Unter einem Beitrag von Förde.news auf Facebook entlud sich, was man fast schon als Generationenkonflikt im Kommentarformat bezeichnen könnte. Während viele Kommentierende den augenzwinkernden Gabel-Hype als albern, dumm oder gar „Zeichen der Verblödung“ abstempelten, verteidigten andere die Aktion vehement – mit Witz, Charme und durchaus ernst gemeinten Argumenten.

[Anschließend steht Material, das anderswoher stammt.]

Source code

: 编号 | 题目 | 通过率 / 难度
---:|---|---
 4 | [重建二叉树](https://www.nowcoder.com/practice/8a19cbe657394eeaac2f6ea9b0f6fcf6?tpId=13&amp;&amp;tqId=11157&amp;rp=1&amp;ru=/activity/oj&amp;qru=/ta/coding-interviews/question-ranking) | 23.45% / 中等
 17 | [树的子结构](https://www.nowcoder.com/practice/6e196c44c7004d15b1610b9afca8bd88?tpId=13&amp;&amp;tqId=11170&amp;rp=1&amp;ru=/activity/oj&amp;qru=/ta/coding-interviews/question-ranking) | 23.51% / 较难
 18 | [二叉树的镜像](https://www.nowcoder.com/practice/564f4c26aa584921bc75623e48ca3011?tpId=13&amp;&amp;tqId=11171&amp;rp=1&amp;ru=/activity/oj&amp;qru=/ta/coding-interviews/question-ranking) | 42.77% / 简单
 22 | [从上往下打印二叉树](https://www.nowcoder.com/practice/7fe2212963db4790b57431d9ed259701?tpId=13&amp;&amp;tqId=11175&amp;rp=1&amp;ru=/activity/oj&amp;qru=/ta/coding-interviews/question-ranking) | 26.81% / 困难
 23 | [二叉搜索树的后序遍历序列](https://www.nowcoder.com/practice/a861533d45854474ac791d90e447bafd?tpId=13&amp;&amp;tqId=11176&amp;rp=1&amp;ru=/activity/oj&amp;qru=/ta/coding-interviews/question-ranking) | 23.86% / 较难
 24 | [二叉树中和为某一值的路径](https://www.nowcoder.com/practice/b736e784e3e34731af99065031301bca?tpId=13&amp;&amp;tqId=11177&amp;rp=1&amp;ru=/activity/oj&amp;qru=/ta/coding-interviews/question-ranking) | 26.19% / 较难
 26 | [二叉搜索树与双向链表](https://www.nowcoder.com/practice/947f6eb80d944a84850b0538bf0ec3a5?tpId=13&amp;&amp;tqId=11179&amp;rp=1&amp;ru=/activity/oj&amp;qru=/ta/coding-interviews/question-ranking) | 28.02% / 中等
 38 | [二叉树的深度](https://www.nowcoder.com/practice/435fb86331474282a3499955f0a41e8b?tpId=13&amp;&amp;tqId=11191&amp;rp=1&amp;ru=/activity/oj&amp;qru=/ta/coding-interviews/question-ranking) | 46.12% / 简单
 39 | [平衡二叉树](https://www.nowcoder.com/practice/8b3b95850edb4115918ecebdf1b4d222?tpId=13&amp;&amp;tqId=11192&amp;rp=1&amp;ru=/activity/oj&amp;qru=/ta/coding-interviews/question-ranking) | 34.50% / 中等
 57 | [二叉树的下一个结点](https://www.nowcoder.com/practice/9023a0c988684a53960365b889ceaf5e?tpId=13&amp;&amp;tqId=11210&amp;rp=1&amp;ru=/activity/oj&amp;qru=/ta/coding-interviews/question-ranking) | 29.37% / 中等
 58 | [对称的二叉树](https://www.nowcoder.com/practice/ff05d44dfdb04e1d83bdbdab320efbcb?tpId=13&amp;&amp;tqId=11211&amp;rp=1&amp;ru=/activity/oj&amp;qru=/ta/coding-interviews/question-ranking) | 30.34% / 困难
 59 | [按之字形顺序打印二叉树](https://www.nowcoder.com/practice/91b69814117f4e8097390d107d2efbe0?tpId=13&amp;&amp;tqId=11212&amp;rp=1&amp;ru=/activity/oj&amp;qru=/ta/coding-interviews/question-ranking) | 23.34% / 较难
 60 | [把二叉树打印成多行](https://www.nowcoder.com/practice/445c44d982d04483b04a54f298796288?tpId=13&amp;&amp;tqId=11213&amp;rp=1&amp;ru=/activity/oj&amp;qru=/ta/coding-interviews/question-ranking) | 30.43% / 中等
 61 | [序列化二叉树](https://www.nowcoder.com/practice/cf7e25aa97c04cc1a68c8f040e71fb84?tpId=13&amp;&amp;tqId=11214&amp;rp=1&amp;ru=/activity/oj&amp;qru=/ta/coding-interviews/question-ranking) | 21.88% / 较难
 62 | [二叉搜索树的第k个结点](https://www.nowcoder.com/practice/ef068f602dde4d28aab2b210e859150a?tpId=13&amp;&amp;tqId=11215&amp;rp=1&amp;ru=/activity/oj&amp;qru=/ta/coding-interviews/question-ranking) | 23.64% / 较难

„Neuer Trend: Jugend verblödet immer mehr“, schrieb Jens F. – und setzte damit den Ton für eine Welle an Unverständnis. „Ein Volk verblödet“, sekundierte ein anderer. Die Kommentare reichten von polemisch („Pudding im Gehirn“) bis kulturkritisch („So einen Blödsinn hätte es in den 80ern nie gegeben“). Einige bemühten gleich den ganz großen Bogen: „Ein Hoch auf die Dummgesellschaft“, kommentierte Paul P. resigniert. Und Silvia K. schrieb: „Die Verblödung dieses Landes nimmt beängstigende Formen an.“
Andere wiederum suchten die Schuld weniger bei der Jugend als beim Medium: „Und das ist der Grund, warum Politiker ein Social-Media-Verbot für unter 16-Jährige fordern“, hieß es. Oder auch: „Der Inhalt passt zum Medium.“
Doch zwischen Zynismus und Weltuntergangsprognose mischten sich auch differenzierte Stimmen – und eine ganze Reihe an Kommentierenden, die den Trend verteidigten. „Meine Güte, was hier an verbitterten Menschen unterwegs ist“, schrieb etwa Selina W. „Diese Kinder und Jugendlichen tun niemandem weh. Sie essen einfach nur Pudding mit der Gabel. Wie kann man sich darüber so aufregen?“ Ihre Mitstreiterin Leaa B. ergänzte: „Es geht doch darum, gemeinsam Spaß zu haben – statt sich ständig mit negativen Schlagzeilen über Gewalt oder Kriminalität zu beschäftigen. Hier geht einfach mal alles gut aus.“
Ein anderer Nutzer formulierte es scharf: „Verblöden ist nicht, draußen Quatsch zu machen, sondern sich im Netz wie ein Höhlenmensch über diesen Quatsch aufzuregen.“
Dominik U. ging in seiner Replik noch einen Schritt weiter: „Nicht die Pudding-Esser sind das Problem – sondern die, die hier beleidigen, meckern und sich echauffieren. Solchen Leuten sollte man das Internet wegnehmen.“ Andere Kommentierende wie Brigitte E. oder Sarina S. fragten berechtigterweise: Was ist so schlimm daran, wenn Jugendliche sich einfach mal draußen treffen, gemeinsam lachen und dabei niemandem schaden?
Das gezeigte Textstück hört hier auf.